Exercise training increases skeletal muscle GLUT4 expression and augments insulin receptor signaling and oxidative capacity which optimizes insulin action and glucose oxidation and storage (44). Therefore, routine moderate exercise usually improves sensitivity to insulin in individuals with T2D (45). This exercise effect is impacted by exercise type (aerobic versus resistance), dose, duration, and intensity of activity. For example, the energy expended per week, is a product of frequency, intensity, and duration of exercise and correlates with changes in insulin sensitivity (46,47). There is also an impact of each bout of exercise. Newsom et al found that low intensity activity (50% VO2peak) improved insulin sensitivity for ~19 hours after exercise in obese adults (48). These findings support the recommendation that people with T2D should engage in daily exercise, with no more than 2 days elapsing between episodes of physical activity; consistency is key and even small amounts of exercise are beneficial (49).

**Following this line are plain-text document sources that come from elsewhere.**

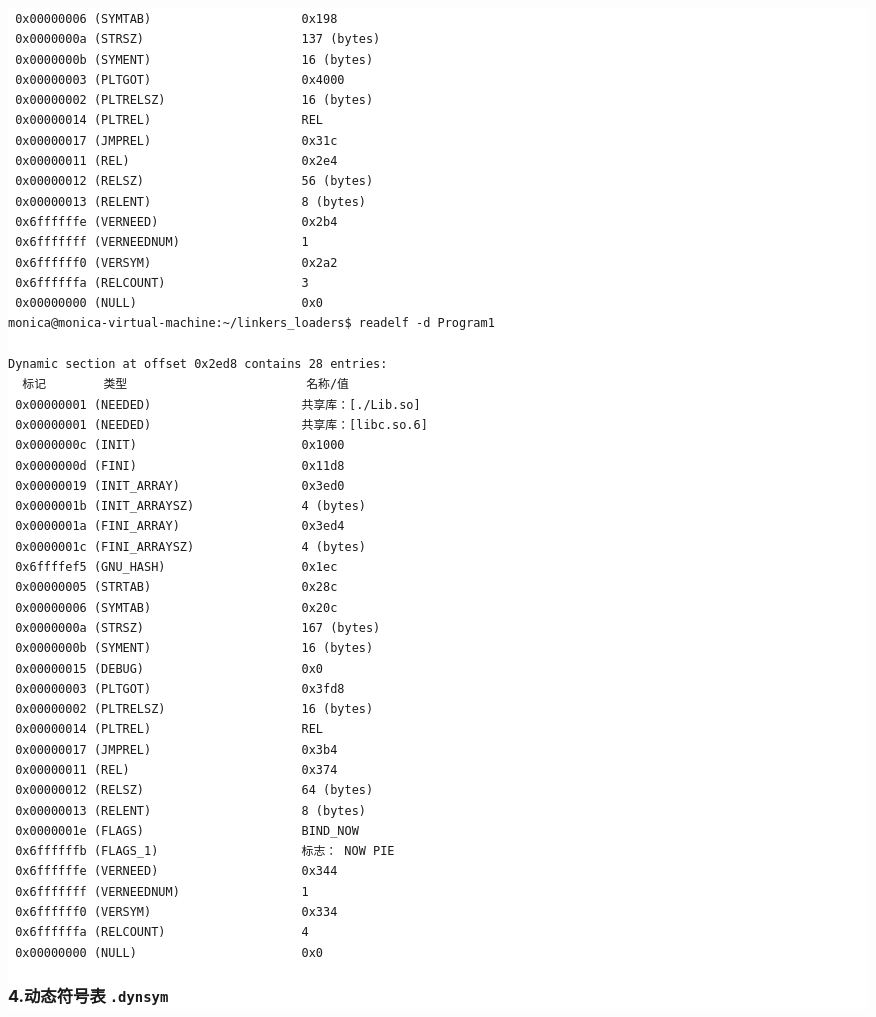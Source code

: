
```c{.line-numbers}
 0x00000006 (SYMTAB)                     0x198
 0x0000000a (STRSZ)                      137 (bytes)
 0x0000000b (SYMENT)                     16 (bytes)
 0x00000003 (PLTGOT)                     0x4000
 0x00000002 (PLTRELSZ)                   16 (bytes)
 0x00000014 (PLTREL)                     REL
 0x00000017 (JMPREL)                     0x31c
 0x00000011 (REL)                        0x2e4
 0x00000012 (RELSZ)                      56 (bytes)
 0x00000013 (RELENT)                     8 (bytes)
 0x6ffffffe (VERNEED)                    0x2b4
 0x6fffffff (VERNEEDNUM)                 1
 0x6ffffff0 (VERSYM)                     0x2a2
 0x6ffffffa (RELCOUNT)                   3
 0x00000000 (NULL)                       0x0
monica@monica-virtual-machine:~/linkers_loaders$ readelf -d Program1

Dynamic section at offset 0x2ed8 contains 28 entries:
  标记        类型                         名称/值
 0x00000001 (NEEDED)                     共享库：[./Lib.so]
 0x00000001 (NEEDED)                     共享库：[libc.so.6]
 0x0000000c (INIT)                       0x1000
 0x0000000d (FINI)                       0x11d8
 0x00000019 (INIT_ARRAY)                 0x3ed0
 0x0000001b (INIT_ARRAYSZ)               4 (bytes)
 0x0000001a (FINI_ARRAY)                 0x3ed4
 0x0000001c (FINI_ARRAYSZ)               4 (bytes)
 0x6ffffef5 (GNU_HASH)                   0x1ec
 0x00000005 (STRTAB)                     0x28c
 0x00000006 (SYMTAB)                     0x20c
 0x0000000a (STRSZ)                      167 (bytes)
 0x0000000b (SYMENT)                     16 (bytes)
 0x00000015 (DEBUG)                      0x0
 0x00000003 (PLTGOT)                     0x3fd8
 0x00000002 (PLTRELSZ)                   16 (bytes)
 0x00000014 (PLTREL)                     REL
 0x00000017 (JMPREL)                     0x3b4
 0x00000011 (REL)                        0x374
 0x00000012 (RELSZ)                      64 (bytes)
 0x00000013 (RELENT)                     8 (bytes)
 0x0000001e (FLAGS)                      BIND_NOW
 0x6ffffffb (FLAGS_1)                    标志： NOW PIE
 0x6ffffffe (VERNEED)                    0x344
 0x6fffffff (VERNEEDNUM)                 1
 0x6ffffff0 (VERSYM)                     0x334
 0x6ffffffa (RELCOUNT)                   4
 0x00000000 (NULL)                       0x0
```

### 4.动态符号表 **`.dynsym`**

The modality of exercise to induce maximal intended benefit in individuals with T2D is not as clear. Physical activity guidelines for Americans suggest a mixture of resistance and aerobic activity based on limited prospective studies in this population (50,51). Studies vary by intervention structure and duration and in most cases specific exercise interventions have not been compared head-to-head. In one randomized control trial of sedentary individuals with T2D, a combination of aerobic and resistance training for 9 months significantly lowered HbA1c levels compared to a non-exercise control group (50). Similarly, high intensity interval training (HIIT) session (10 minutes of intense exercise) reduces postprandial hyperglycemia in patients with T2D, suggesting that it can be a time efficient way to achieve benefits of exercise training (52). At the same time, any type of exercise is beneficial. Individuals with T2D who engage in exercise have a decrease in HbA1c by 0.67%, regardless of type of exercise (structured aerobic, resistance, or combined exercise training) (53). Therefore, the best therapy is one that an individual can and will maintain.

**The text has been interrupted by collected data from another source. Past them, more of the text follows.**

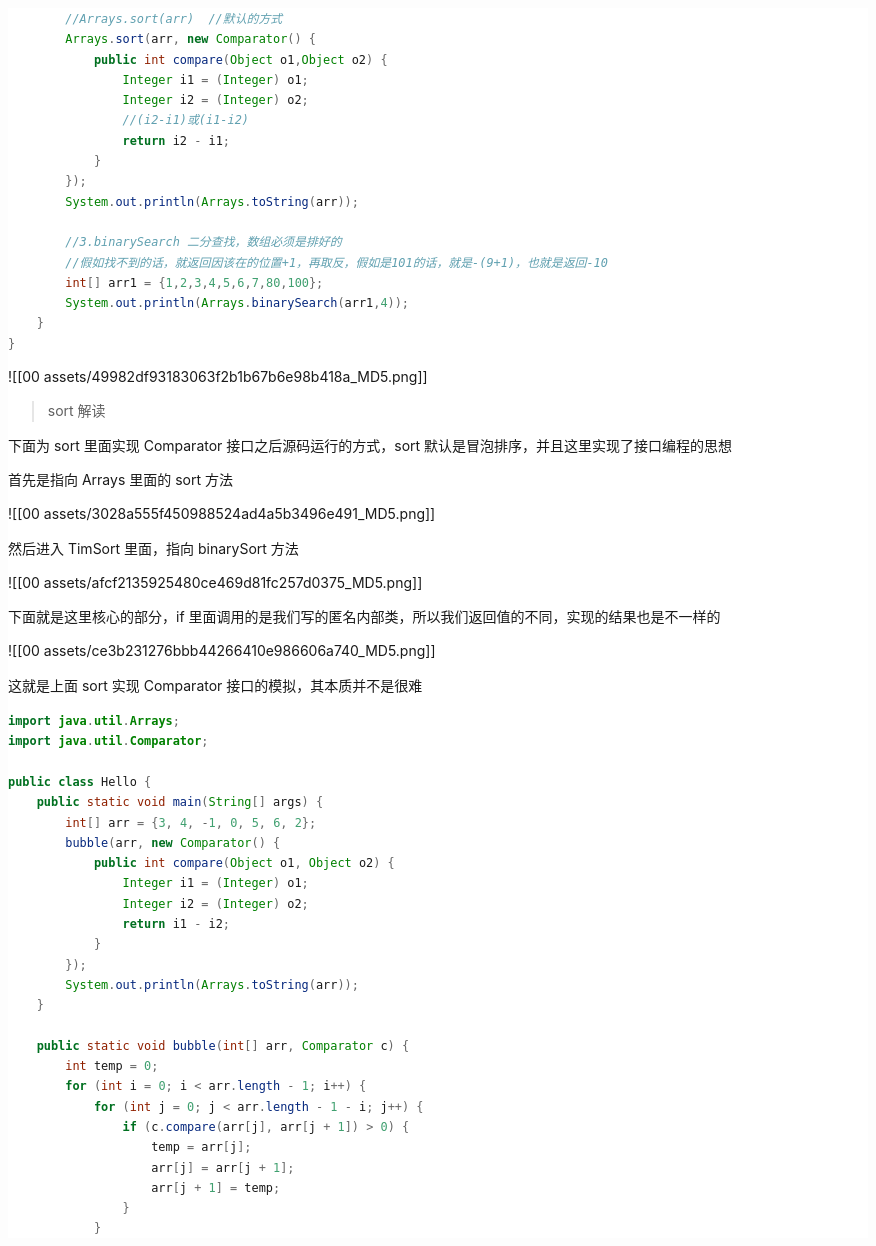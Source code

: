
 ```java
        //Arrays.sort(arr)  //默认的方式
        Arrays.sort(arr, new Comparator() {
            public int compare(Object o1,Object o2) {
                Integer i1 = (Integer) o1;
                Integer i2 = (Integer) o2;
                //(i2-i1)或(i1-i2)
                return i2 - i1;
            }
        });
        System.out.println(Arrays.toString(arr));

        //3.binarySearch 二分查找，数组必须是排好的
        //假如找不到的话，就返回因该在的位置+1，再取反，假如是101的话，就是-(9+1)，也就是返回-10
        int[] arr1 = {1,2,3,4,5,6,7,80,100};
        System.out.println(Arrays.binarySearch(arr1,4));
    }
}
```

![[00 assets/49982df93183063f2b1b67b6e98b418a_MD5.png]]

> sort 解读

下面为 sort 里面实现 Comparator 接口之后源码运行的方式，sort 默认是冒泡排序，并且这里实现了接口编程的思想

首先是指向 Arrays 里面的 sort 方法

![[00 assets/3028a555f450988524ad4a5b3496e491_MD5.png]]

然后进入 TimSort 里面，指向 binarySort 方法

![[00 assets/afcf2135925480ce469d81fc257d0375_MD5.png]]

下面就是这里核心的部分，if 里面调用的是我们写的匿名内部类，所以我们返回值的不同，实现的结果也是不一样的

![[00 assets/ce3b231276bbb44266410e986606a740_MD5.png]]

这就是上面 sort 实现 Comparator 接口的模拟，其本质并不是很难

```java
import java.util.Arrays;
import java.util.Comparator;

public class Hello {
    public static void main(String[] args) {
        int[] arr = {3, 4, -1, 0, 5, 6, 2};
        bubble(arr, new Comparator() {
            public int compare(Object o1, Object o2) {
                Integer i1 = (Integer) o1;
                Integer i2 = (Integer) o2;
                return i1 - i2;
            }
        });
        System.out.println(Arrays.toString(arr));
    }

    public static void bubble(int[] arr, Comparator c) {
        int temp = 0;
        for (int i = 0; i < arr.length - 1; i++) {
            for (int j = 0; j < arr.length - 1 - i; j++) {
                if (c.compare(arr[j], arr[j + 1]) > 0) {
                    temp = arr[j];
                    arr[j] = arr[j + 1];
                    arr[j + 1] = temp;
                }
            }
```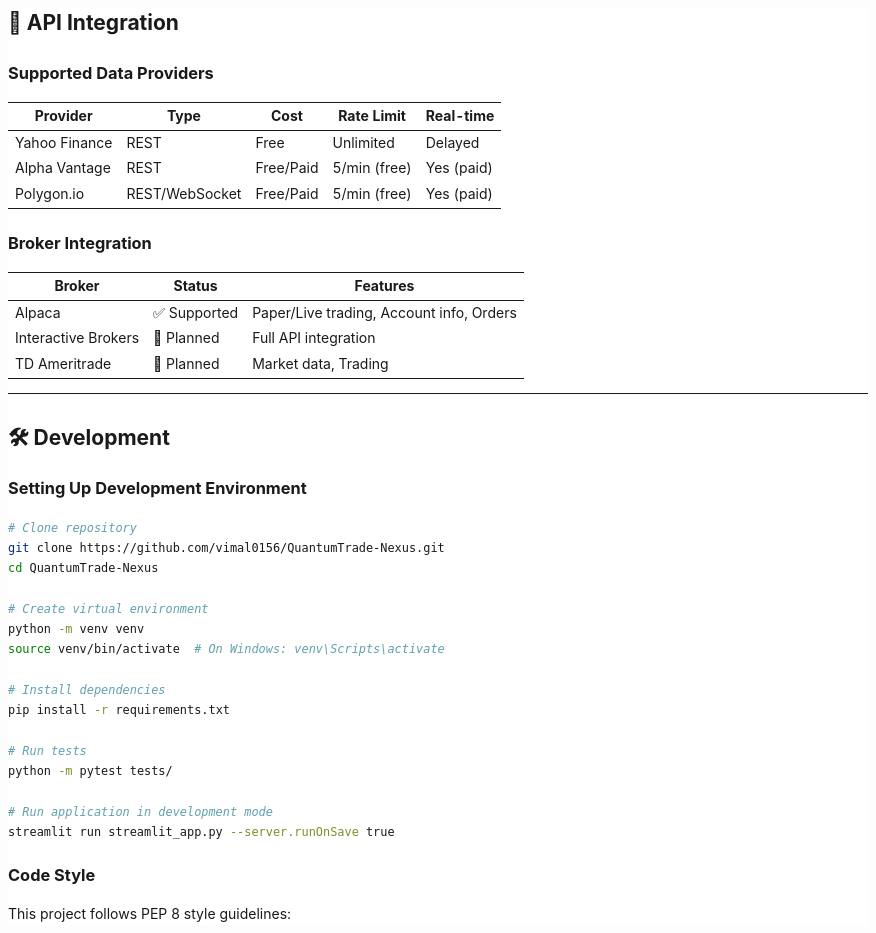 
## 🔌 API Integration

### Supported Data Providers

| Provider | Type | Cost | Rate Limit | Real-time |
|----------|------|------|------------|-----------|
| Yahoo Finance | REST | Free | Unlimited | Delayed |
| Alpha Vantage | REST | Free/Paid | 5/min (free) | Yes (paid) |
| Polygon.io | REST/WebSocket | Free/Paid | 5/min (free) | Yes (paid) |

### Broker Integration

| Broker | Status | Features |
|--------|--------|----------|
| Alpaca | ✅ Supported | Paper/Live trading, Account info, Orders |
| Interactive Brokers | 🔄 Planned | Full API integration |
| TD Ameritrade | 🔄 Planned | Market data, Trading |

---

## 🛠️ Development

### Setting Up Development Environment

```bash
# Clone repository
git clone https://github.com/vimal0156/QuantumTrade-Nexus.git
cd QuantumTrade-Nexus

# Create virtual environment
python -m venv venv
source venv/bin/activate  # On Windows: venv\Scripts\activate

# Install dependencies
pip install -r requirements.txt

# Run tests
python -m pytest tests/

# Run application in development mode
streamlit run streamlit_app.py --server.runOnSave true
```

### Code Style

This project follows PEP 8 style guidelines:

In patients with T1D, available evidence is mixed for whether exercise improves overall glycemic control, but it has been shown to have multiple benefits (54). Supervised exercise programs increase fitness in patients with T1D and in one study, VO2max increased by 27% after 4 months of participation in a bicycle exercise training program (55,56). Insulin requirements have also been shown to be reduced with exercise training in patients with T1D, with anywhere from a 6% to 18% daily insulin dose reduction across multiple studies (5658). In the Pittsburgh Insulin-dependent Diabetes Mellitus Morbidity and Mortality Study, activity level was inversely related to mortality risk and men who were sedentary were 3 times more likely to die than active males. A similar but nonsignificant trend was seen in women (59).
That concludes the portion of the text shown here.